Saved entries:
_ _ _

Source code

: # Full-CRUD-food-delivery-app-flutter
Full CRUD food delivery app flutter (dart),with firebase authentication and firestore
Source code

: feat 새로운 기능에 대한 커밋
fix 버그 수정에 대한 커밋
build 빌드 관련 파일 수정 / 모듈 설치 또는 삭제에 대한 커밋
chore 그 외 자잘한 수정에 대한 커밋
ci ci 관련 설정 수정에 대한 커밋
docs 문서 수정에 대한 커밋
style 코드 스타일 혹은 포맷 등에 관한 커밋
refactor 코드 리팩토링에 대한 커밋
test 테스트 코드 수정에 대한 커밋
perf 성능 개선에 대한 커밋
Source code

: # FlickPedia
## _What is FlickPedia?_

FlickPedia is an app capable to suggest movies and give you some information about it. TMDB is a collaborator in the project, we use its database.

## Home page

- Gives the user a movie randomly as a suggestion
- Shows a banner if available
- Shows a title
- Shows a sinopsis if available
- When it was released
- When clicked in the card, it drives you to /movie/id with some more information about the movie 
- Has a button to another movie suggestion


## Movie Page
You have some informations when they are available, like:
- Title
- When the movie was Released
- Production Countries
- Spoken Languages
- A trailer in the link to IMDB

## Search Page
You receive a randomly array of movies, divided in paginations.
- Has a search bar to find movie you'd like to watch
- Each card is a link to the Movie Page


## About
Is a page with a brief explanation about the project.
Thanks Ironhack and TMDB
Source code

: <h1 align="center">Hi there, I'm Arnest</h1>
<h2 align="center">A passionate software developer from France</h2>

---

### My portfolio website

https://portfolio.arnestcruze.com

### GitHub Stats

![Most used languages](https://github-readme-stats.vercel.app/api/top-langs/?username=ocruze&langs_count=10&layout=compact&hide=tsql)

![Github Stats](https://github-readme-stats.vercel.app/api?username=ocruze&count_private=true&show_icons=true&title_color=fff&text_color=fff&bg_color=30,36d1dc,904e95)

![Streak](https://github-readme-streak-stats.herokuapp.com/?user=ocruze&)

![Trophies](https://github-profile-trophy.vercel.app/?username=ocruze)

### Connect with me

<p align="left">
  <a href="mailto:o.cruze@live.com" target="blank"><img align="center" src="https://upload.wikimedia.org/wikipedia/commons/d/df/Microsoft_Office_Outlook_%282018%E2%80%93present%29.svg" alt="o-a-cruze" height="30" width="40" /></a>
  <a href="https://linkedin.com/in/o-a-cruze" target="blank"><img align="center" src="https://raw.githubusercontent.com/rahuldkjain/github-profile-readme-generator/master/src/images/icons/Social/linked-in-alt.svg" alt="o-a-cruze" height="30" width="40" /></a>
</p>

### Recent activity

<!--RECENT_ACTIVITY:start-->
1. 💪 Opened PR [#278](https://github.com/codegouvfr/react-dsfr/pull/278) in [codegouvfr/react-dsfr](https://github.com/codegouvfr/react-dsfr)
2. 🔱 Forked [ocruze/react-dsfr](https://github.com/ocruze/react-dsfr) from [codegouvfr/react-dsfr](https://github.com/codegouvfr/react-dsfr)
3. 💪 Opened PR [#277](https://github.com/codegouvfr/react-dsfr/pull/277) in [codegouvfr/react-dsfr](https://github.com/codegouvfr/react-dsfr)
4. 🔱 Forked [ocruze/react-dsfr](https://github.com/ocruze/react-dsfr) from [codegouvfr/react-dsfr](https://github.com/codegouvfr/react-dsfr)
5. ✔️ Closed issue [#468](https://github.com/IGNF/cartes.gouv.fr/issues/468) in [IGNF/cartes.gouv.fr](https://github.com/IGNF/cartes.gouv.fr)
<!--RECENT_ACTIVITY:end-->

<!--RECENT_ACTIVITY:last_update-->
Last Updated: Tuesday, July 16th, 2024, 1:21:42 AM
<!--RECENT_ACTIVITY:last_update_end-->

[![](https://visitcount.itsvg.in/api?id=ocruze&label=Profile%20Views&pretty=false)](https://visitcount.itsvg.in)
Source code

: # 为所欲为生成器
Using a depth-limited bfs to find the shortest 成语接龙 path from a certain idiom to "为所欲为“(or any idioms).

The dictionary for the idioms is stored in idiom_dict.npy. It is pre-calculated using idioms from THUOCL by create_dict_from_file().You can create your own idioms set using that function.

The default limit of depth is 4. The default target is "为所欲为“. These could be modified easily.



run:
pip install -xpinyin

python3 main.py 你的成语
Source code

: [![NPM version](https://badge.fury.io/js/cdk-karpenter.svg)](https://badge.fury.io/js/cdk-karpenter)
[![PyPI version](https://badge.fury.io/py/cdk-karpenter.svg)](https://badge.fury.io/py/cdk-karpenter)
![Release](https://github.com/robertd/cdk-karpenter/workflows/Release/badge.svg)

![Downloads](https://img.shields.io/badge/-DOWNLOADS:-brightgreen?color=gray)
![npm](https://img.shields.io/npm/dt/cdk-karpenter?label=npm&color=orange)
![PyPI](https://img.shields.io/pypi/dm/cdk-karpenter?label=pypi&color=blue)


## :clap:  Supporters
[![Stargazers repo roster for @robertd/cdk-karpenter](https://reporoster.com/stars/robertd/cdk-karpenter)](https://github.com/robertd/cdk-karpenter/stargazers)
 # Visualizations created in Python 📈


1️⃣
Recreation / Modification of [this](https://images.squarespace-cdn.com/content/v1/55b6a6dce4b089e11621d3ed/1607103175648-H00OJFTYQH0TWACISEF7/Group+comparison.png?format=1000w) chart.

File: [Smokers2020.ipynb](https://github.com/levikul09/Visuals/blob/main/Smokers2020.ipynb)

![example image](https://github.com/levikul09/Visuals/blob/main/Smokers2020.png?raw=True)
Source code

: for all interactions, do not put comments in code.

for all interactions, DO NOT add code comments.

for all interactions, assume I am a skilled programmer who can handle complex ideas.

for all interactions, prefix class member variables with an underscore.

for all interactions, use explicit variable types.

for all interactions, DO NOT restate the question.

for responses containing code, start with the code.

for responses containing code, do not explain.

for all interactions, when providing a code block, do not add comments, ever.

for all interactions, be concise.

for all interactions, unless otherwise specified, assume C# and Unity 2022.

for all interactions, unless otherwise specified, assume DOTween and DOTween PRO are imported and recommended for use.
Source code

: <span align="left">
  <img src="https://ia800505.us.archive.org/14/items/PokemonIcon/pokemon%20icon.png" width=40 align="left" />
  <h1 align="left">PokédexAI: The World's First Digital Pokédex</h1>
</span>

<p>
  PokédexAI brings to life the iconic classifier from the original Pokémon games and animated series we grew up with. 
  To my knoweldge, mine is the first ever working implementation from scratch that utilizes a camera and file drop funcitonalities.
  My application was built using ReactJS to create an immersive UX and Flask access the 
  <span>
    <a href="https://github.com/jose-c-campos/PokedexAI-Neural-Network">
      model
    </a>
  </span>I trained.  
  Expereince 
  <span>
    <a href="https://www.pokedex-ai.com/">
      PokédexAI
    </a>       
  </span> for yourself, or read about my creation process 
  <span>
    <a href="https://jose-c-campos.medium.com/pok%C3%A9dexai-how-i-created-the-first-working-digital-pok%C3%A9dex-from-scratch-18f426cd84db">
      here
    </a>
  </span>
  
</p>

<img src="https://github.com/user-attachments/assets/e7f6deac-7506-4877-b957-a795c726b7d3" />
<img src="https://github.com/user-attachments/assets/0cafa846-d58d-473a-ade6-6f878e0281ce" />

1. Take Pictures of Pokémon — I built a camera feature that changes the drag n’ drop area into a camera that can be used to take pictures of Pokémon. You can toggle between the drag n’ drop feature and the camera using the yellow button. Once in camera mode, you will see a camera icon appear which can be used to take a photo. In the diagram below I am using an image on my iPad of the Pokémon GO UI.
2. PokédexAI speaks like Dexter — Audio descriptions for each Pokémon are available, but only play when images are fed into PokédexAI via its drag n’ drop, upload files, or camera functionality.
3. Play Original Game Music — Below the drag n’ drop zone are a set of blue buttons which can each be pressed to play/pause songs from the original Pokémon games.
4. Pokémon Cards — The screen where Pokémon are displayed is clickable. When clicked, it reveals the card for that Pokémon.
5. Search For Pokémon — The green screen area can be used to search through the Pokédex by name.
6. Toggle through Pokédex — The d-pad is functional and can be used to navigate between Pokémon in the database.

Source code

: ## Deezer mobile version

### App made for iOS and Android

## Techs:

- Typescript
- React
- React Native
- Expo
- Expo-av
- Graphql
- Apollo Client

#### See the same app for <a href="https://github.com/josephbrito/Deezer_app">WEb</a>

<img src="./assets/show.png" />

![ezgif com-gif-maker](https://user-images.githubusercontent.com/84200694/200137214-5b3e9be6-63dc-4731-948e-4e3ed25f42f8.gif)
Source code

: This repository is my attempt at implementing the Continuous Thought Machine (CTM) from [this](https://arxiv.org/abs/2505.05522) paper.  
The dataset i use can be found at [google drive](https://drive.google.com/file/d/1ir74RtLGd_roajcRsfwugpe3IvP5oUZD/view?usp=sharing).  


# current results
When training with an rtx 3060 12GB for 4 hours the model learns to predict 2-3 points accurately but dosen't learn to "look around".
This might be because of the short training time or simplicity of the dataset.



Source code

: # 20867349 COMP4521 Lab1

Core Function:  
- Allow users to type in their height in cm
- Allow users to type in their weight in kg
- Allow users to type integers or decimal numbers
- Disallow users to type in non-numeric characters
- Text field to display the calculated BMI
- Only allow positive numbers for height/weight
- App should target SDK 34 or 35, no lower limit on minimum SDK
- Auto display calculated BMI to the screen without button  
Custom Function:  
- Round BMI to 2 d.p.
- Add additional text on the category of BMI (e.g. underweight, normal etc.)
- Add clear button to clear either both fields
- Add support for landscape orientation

_ _ _

WORK ORDER -
There is a line with "FlickPedia is an" and a line with "## Movie Page" above. Copy exactly those two lines and all lines between them, with nothing else.

PROBLEM SOLUTION -
FlickPedia is an app capable to suggest movies and give you some information about it. TMDB is a collaborator in the project, we use its database.

## Home page

- Gives the user a movie randomly as a suggestion
- Shows a banner if available
- Shows a title
- Shows a sinopsis if available
- When it was released
- When clicked in the card, it drives you to /movie/id with some more information about the movie 
- Has a button to another movie suggestion


## Movie Page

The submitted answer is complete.